**WORK TO COMPLETE**
Your task is to output every record exactly as it is given.

**GIVEN DATA**

------------------------

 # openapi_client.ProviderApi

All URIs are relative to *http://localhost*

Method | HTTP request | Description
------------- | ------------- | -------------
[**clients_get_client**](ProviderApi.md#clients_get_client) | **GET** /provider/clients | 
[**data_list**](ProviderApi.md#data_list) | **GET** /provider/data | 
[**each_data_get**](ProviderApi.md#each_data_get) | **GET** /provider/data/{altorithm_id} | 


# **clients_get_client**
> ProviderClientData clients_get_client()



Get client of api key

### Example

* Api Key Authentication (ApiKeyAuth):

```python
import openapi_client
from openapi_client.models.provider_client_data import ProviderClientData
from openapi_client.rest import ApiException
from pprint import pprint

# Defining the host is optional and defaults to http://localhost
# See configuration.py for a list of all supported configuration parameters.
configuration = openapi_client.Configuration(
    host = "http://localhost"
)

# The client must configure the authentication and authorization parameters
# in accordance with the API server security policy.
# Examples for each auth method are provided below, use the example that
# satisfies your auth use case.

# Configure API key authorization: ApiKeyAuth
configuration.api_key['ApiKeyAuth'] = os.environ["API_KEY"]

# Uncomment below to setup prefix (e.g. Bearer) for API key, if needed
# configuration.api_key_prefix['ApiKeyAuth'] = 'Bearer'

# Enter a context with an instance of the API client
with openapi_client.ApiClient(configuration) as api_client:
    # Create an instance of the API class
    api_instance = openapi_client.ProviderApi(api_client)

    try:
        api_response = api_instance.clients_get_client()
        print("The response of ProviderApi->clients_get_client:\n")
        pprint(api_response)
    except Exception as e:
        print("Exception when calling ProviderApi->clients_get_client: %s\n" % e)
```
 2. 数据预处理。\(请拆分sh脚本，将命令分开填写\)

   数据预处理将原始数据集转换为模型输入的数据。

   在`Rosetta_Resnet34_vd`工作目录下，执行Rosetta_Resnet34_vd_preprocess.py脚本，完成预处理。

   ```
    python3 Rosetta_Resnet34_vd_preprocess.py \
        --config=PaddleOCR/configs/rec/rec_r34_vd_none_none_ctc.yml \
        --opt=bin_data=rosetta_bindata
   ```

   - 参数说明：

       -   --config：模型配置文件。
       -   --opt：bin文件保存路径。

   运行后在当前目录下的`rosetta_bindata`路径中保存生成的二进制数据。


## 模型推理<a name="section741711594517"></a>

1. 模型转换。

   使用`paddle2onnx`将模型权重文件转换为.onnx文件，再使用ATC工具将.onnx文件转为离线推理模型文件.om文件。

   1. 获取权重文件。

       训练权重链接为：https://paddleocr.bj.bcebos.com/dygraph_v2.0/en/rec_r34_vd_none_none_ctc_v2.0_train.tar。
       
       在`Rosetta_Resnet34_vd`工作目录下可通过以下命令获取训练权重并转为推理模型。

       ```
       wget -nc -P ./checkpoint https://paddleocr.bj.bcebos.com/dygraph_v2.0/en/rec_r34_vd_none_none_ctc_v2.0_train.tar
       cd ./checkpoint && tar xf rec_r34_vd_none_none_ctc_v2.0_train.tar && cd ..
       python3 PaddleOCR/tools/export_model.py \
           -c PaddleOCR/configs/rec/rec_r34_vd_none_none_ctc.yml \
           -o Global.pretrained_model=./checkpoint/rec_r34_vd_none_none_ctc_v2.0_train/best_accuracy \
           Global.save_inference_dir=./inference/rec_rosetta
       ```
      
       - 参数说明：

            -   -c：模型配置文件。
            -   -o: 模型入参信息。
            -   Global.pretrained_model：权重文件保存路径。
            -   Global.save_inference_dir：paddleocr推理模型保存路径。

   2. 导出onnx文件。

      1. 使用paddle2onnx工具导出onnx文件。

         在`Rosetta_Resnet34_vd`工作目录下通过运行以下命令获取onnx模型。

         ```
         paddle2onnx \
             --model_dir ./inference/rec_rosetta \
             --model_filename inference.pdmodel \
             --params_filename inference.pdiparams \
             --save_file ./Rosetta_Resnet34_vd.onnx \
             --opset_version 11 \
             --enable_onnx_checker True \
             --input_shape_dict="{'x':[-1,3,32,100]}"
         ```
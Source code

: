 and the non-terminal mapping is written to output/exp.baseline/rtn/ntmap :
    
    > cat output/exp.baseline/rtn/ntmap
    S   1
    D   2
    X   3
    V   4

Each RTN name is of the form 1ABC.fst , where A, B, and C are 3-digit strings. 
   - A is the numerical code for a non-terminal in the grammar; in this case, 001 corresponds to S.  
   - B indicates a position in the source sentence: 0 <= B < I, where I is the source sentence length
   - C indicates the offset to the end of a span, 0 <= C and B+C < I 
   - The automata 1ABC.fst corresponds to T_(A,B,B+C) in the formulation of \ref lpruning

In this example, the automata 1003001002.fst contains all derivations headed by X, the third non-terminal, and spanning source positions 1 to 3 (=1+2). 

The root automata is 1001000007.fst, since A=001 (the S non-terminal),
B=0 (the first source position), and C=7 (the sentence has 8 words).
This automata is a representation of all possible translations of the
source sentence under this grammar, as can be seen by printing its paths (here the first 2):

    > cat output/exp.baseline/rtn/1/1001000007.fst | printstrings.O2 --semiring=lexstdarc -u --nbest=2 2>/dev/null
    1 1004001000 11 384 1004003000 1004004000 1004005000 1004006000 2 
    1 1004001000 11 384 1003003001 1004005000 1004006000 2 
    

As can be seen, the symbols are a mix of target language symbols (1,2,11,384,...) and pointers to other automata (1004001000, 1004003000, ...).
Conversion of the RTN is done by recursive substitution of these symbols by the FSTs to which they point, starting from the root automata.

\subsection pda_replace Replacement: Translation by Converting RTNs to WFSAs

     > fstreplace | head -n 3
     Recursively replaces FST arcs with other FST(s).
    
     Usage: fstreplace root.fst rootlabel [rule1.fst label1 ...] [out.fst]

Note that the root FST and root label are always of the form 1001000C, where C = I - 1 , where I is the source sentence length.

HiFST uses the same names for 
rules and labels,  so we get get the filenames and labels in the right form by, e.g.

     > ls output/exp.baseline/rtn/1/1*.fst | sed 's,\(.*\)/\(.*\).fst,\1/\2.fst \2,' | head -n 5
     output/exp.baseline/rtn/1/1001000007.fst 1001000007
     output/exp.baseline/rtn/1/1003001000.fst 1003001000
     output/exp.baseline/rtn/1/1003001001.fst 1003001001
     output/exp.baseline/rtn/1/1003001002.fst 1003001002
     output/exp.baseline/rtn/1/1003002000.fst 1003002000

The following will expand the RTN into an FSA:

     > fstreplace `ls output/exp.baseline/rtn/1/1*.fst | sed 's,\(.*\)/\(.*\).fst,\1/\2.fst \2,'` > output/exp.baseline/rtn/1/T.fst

------------------------

**SOLUTION TO THIS EXERCISE**
 # openapi_client.ProviderApi

All URIs are relative to *http://localhost*

Method | HTTP request | Description
------------- | ------------- | -------------
[**clients_get_client**](ProviderApi.md#clients_get_client) | **GET** /provider/clients | 
[**data_list**](ProviderApi.md#data_list) | **GET** /provider/data | 
[**each_data_get**](ProviderApi.md#each_data_get) | **GET** /provider/data/{altorithm_id} | 


# **clients_get_client**
> ProviderClientData clients_get_client()



Get client of api key

### Example

* Api Key Authentication (ApiKeyAuth):

```python
import openapi_client
from openapi_client.models.provider_client_data import ProviderClientData
from openapi_client.rest import ApiException
from pprint import pprint

# Defining the host is optional and defaults to http://localhost
# See configuration.py for a list of all supported configuration parameters.
configuration = openapi_client.Configuration(
    host = "http://localhost"
)

# The client must configure the authentication and authorization parameters
# in accordance with the API server security policy.
# Examples for each auth method are provided below, use the example that
# satisfies your auth use case.

# Configure API key authorization: ApiKeyAuth
configuration.api_key['ApiKeyAuth'] = os.environ["API_KEY"]

# Uncomment below to setup prefix (e.g. Bearer) for API key, if needed
# configuration.api_key_prefix['ApiKeyAuth'] = 'Bearer'

# Enter a context with an instance of the API client
with openapi_client.ApiClient(configuration) as api_client:
    # Create an instance of the API class
    api_instance = openapi_client.ProviderApi(api_client)

    try:
        api_response = api_instance.clients_get_client()
        print("The response of ProviderApi->clients_get_client:\n")
        pprint(api_response)
    except Exception as e:
        print("Exception when calling ProviderApi->clients_get_client: %s\n" % e)
```
 2. 数据预处理。\(请拆分sh脚本，将命令分开填写\)

   数据预处理将原始数据集转换为模型输入的数据。

   在`Rosetta_Resnet34_vd`工作目录下，执行Rosetta_Resnet34_vd_preprocess.py脚本，完成预处理。

   ```
    python3 Rosetta_Resnet34_vd_preprocess.py \
        --config=PaddleOCR/configs/rec/rec_r34_vd_none_none_ctc.yml \
        --opt=bin_data=rosetta_bindata
   ```

   - 参数说明：

       -   --config：模型配置文件。
       -   --opt：bin文件保存路径。

   运行后在当前目录下的`rosetta_bindata`路径中保存生成的二进制数据。


## 模型推理<a name="section741711594517"></a>

1. 模型转换。

   使用`paddle2onnx`将模型权重文件转换为.onnx文件，再使用ATC工具将.onnx文件转为离线推理模型文件.om文件。

   1. 获取权重文件。

       训练权重链接为：https://paddleocr.bj.bcebos.com/dygraph_v2.0/en/rec_r34_vd_none_none_ctc_v2.0_train.tar。
       
       在`Rosetta_Resnet34_vd`工作目录下可通过以下命令获取训练权重并转为推理模型。

       ```
       wget -nc -P ./checkpoint https://paddleocr.bj.bcebos.com/dygraph_v2.0/en/rec_r34_vd_none_none_ctc_v2.0_train.tar
       cd ./checkpoint && tar xf rec_r34_vd_none_none_ctc_v2.0_train.tar && cd ..
       python3 PaddleOCR/tools/export_model.py \
           -c PaddleOCR/configs/rec/rec_r34_vd_none_none_ctc.yml \
           -o Global.pretrained_model=./checkpoint/rec_r34_vd_none_none_ctc_v2.0_train/best_accuracy \
           Global.save_inference_dir=./inference/rec_rosetta
       ```
      
       - 参数说明：

            -   -c：模型配置文件。
            -   -o: 模型入参信息。
            -   Global.pretrained_model：权重文件保存路径。
            -   Global.save_inference_dir：paddleocr推理模型保存路径。

   2. 导出onnx文件。

      1. 使用paddle2onnx工具导出onnx文件。

         在`Rosetta_Resnet34_vd`工作目录下通过运行以下命令获取onnx模型。

         ```
         paddle2onnx \
             --model_dir ./inference/rec_rosetta \
             --model_filename inference.pdmodel \
             --params_filename inference.pdiparams \
             --save_file ./Rosetta_Resnet34_vd.onnx \
             --opset_version 11 \
             --enable_onnx_checker True \
             --input_shape_dict="{'x':[-1,3,32,100]}"
         ```
Source code

: and the non-terminal mapping is written to output/exp.baseline/rtn/ntmap :
    
    > cat output/exp.baseline/rtn/ntmap
    S   1
    D   2
    X   3
    V   4

Each RTN name is of the form 1ABC.fst , where A, B, and C are 3-digit strings. 
   - A is the numerical code for a non-terminal in the grammar; in this case, 001 corresponds to S.  
   - B indicates a position in the source sentence: 0 <= B < I, where I is the source sentence length
   - C indicates the offset to the end of a span, 0 <= C and B+C < I 
   - The automata 1ABC.fst corresponds to T_(A,B,B+C) in the formulation of \ref lpruning

In this example, the automata 1003001002.fst contains all derivations headed by X, the third non-terminal, and spanning source positions 1 to 3 (=1+2). 

The root automata is 1001000007.fst, since A=001 (the S non-terminal),
B=0 (the first source position), and C=7 (the sentence has 8 words).
This automata is a representation of all possible translations of the
source sentence under this grammar, as can be seen by printing its paths (here the first 2):

    > cat output/exp.baseline/rtn/1/1001000007.fst | printstrings.O2 --semiring=lexstdarc -u --nbest=2 2>/dev/null
    1 1004001000 11 384 1004003000 1004004000 1004005000 1004006000 2 
    1 1004001000 11 384 1003003001 1004005000 1004006000 2 
    

As can be seen, the symbols are a mix of target language symbols (1,2,11,384,...) and pointers to other automata (1004001000, 1004003000, ...).
Conversion of the RTN is done by recursive substitution of these symbols by the FSTs to which they point, starting from the root automata.

\subsection pda_replace Replacement: Translation by Converting RTNs to WFSAs

     > fstreplace | head -n 3
     Recursively replaces FST arcs with other FST(s).
    
     Usage: fstreplace root.fst rootlabel [rule1.fst label1 ...] [out.fst]

Note that the root FST and root label are always of the form 1001000C, where C = I - 1 , where I is the source sentence length.

HiFST uses the same names for 
rules and labels,  so we get get the filenames and labels in the right form by, e.g.

     > ls output/exp.baseline/rtn/1/1*.fst | sed 's,\(.*\)/\(.*\).fst,\1/\2.fst \2,' | head -n 5
     output/exp.baseline/rtn/1/1001000007.fst 1001000007
     output/exp.baseline/rtn/1/1003001000.fst 1003001000
     output/exp.baseline/rtn/1/1003001001.fst 1003001001
     output/exp.baseline/rtn/1/1003001002.fst 1003001002
     output/exp.baseline/rtn/1/1003002000.fst 1003002000

The following will expand the RTN into an FSA:

     > fstreplace `ls output/exp.baseline/rtn/1/1*.fst | sed 's,\(.*\)/\(.*\).fst,\1/\2.fst \2,'` > output/exp.baseline/rtn/1/T.fst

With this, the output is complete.